A questão de gosto, pelo menos para mim, é complexa; como gosto de ler romances, por que prefiro Cervantes a Carlos Heitor Cony? Por que, como a maioria das pessoas, exibo conhecimentos da leitura de um Virgilio ou de um Dante? Quando levo em conta o gosto, por que, como muitos, sou irreverente a padrões externos e tomo o meu cânon de “clássicos” como se fosse o Cânon? O ponto a que chego é: a questão de gosto pode muito bem ser excluída quando da leitura de uma obra clássica, justamente porque a apreciação de um clássico requer uma disciplina, a qual é alheia a qualquer imperativo de gosto. O entendimento de uma obra clássica pressupõe esforço e, por conseguinte, trata-se de algo de que podemos ou não gostar.
(Não me era difícil notar como meus colegas de escola resistiam à leitura de José de Alencar, de Machado de Assis, de Euclides da Cunha, de Lima Barreto. Não me é difícil notar, hoje, como grande parte das crianças do fundamental (o antigo ginásio) troça dos romances que devem ler: eles simplesmente não gostam!).
Então, um passo mais e chego ao seguinte ponto: antes do gosto, ler um clássico possui um valor social. Deve-se conhecer a melhor literatura simplesmente porque isso configura um padrão de cultura, de civilidade. A leitura e a exibição, portanto, têm muito mais a ver com etiqueta (no sentido dado por Erasmo, Baldassare Castiglione e Giovanni della Casa) do que com projeções de gosto pessoal. Daí que muitos estabelecem uma discreta distinção entre alta e baixa cultura; entre obras – por assim dizer – para um público elitizado e obras para um público mais amplo: Virginia Woolf, André Gide, Günter Grass ou Edward Albee seriam para uma elite intelectualizada – portanto, que se afirma socialmente pela leitura de clássicos –, enquanto Patrícia Highsmith, François Sagan ou Peter Handkler, para leitores com uma visão mais pasteurizada, mais afeita aos imperativos do consumo.
Claro que esta separação é meramente casual, mas é nesse ponto nos dias de hoje que as coisas se complicam.

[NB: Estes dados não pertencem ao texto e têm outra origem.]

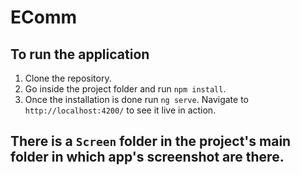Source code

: # EComm

## To run the application

1. Clone the repository.
2. Go inside the project folder and run `npm install`.
3. Once the installation is done run `ng serve`. Navigate to `http://localhost:4200/` to see it live in action.

## There is a `Screen` folder in the project's main folder in which app's screenshot are there.
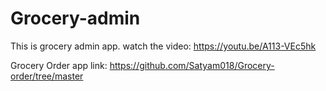 # Grocery-admin
This is grocery admin app.
watch the video: https://youtu.be/A113-VEc5hk

Grocery Order app link:
https://github.com/Satyam018/Grocery-order/tree/master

Minha constante remissão à grade curricular de outrora é para lembrar que a leitura de clássicos e as chamadas humanidades estão encolhidas nos currículos. Em nome do multiculturalismo, da diversidade cultural e do politicamente correto, a grade curricular nas escolas brasileiras (com os “Parâmetros Curriculares Nacionais”), americanas e de paises europeus que influenciam o modo de pensar de educadores brasileiros coloca em xeque o valor social da leitura de clássicos.
A importância do tema, para mim, é o de situá-lo na contra-corrente dos debates pluralistas em educação; é o de reafirmar o valor social da leitura de clássicos, se temos em vista a afirmação de um padrão de cultura e civilização que se forjou com humanistas e iluministas. Com isso, ainda que sinta um certo nonsense na defesa do ensino que valoriza a leitura de obras clássicas, eu me posto ao lado de críticos americanos como Harold Bloom, Robert Hughes e Susan Sontag, que se colocaram no furacão dos debates sobre currículos. Entenderam que não se pode deixar de lado um Mark Twain da disciplina de leitura de uma criança com a alegação de que se trata de um escritor racista.
Antes de qualquer discussão sobre catálogos e gosto pessoal, creio que a pergunta fundamental é: ainda faz sentido ler obras que, respeitado um padrão de cultura, são consideradas clássicas? Ou seja, faz sentido submeter às crianças a disciplina de leitura para que aprendam a ler obras clássicas? A esta pergunta, como se segue do que escrevi atrás, respondo afirmativamente: sinto um orgulho desmedido por ter me submetido à leitura de autores clássicos em minha infância; vejo com muito gosto jovens que quebram as convenções (ditadas pelo imperativo do mass media) e se deleitam com Homero ou Hesíodo antes do sono.